As for Moore, one look at her face and demeanor will show you instantly what a lifetime of rebellion against God will do to you. It’s interesting that a woman like Moore with 938,700 followers, almost a million, knows and cares what a woman with 3500 followers says about her. As an older women, Moore is supposed to be-

reverent in behavior, not slanderers or slaves to much wine. They are to teach what is good, and so train the young women to love their husbands and children, to be self-controlled, pure, working at home, kind, and submissive to their own husbands, that the word of God may not be reviled. (Titus 2:3-5)

It’s pretty sad that here the younger is teaching the older, and the older woman is not responding well. It is a serious, serious thing to rebel against God. One of the outcomes is that His word is reviled, as the verse says. Beth Moore has brought reproach upon Jesus every day of her life since she began teaching men and never stopped, and has only added other sins to her growing pile.

Ladies, I know that home life is sometimes hard. Scrubbing, cooking for hubby, picking up endless toys, changing diapers, wiping noses, isn’t the most glamorous job in the world. We often feel marginalized, that we are missing out, and we’re lonely at times. But it is the most important job in the world. It is a high calling, one that doesn’t show instant rewards, but offers long-term benefits for us all.
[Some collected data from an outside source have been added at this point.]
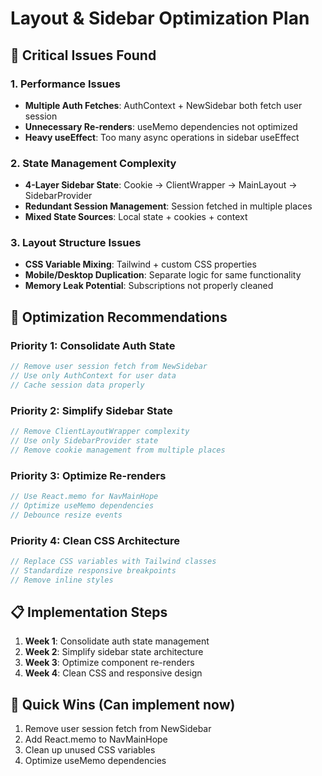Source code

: # Layout & Sidebar Optimization Plan

## 🎯 Critical Issues Found

### 1. Performance Issues
- **Multiple Auth Fetches**: AuthContext + NewSidebar both fetch user session
- **Unnecessary Re-renders**: useMemo dependencies not optimized
- **Heavy useEffect**: Too many async operations in sidebar useEffect

### 2. State Management Complexity
- **4-Layer Sidebar State**: Cookie → ClientWrapper → MainLayout → SidebarProvider
- **Redundant Session Management**: Session fetched in multiple places
- **Mixed State Sources**: Local state + cookies + context

### 3. Layout Structure Issues
- **CSS Variable Mixing**: Tailwind + custom CSS properties
- **Mobile/Desktop Duplication**: Separate logic for same functionality
- **Memory Leak Potential**: Subscriptions not properly cleaned

## 🚀 Optimization Recommendations

### Priority 1: Consolidate Auth State
```typescript
// Remove user session fetch from NewSidebar
// Use only AuthContext for user data
// Cache session data properly
```

### Priority 2: Simplify Sidebar State
```typescript
// Remove ClientLayoutWrapper complexity
// Use only SidebarProvider state
// Remove cookie management from multiple places
```

### Priority 3: Optimize Re-renders
```typescript
// Use React.memo for NavMainHope
// Optimize useMemo dependencies
// Debounce resize events
```

### Priority 4: Clean CSS Architecture
```typescript
// Replace CSS variables with Tailwind classes
// Standardize responsive breakpoints
// Remove inline styles
```

## 📋 Implementation Steps

1. **Week 1**: Consolidate auth state management
2. **Week 2**: Simplify sidebar state architecture  
3. **Week 3**: Optimize component re-renders
4. **Week 4**: Clean CSS and responsive design

## 🔧 Quick Wins (Can implement now)

1. Remove user session fetch from NewSidebar
2. Add React.memo to NavMainHope
3. Clean up unused CSS variables
4. Optimize useMemo dependencies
Then our sons in their youth will be like well-nurtured plants, and our daughters will be like pillars carved to adorn a palace. (Psalm 144:12)

Fulfill your ministry, model the role with integrity, love the Lord, serve the home, and reap glorious rewards when Jesus looks you in the eye and says “Well done, good and faithful woman.”

Further Reading

What does the Bible say about Christian Mothers?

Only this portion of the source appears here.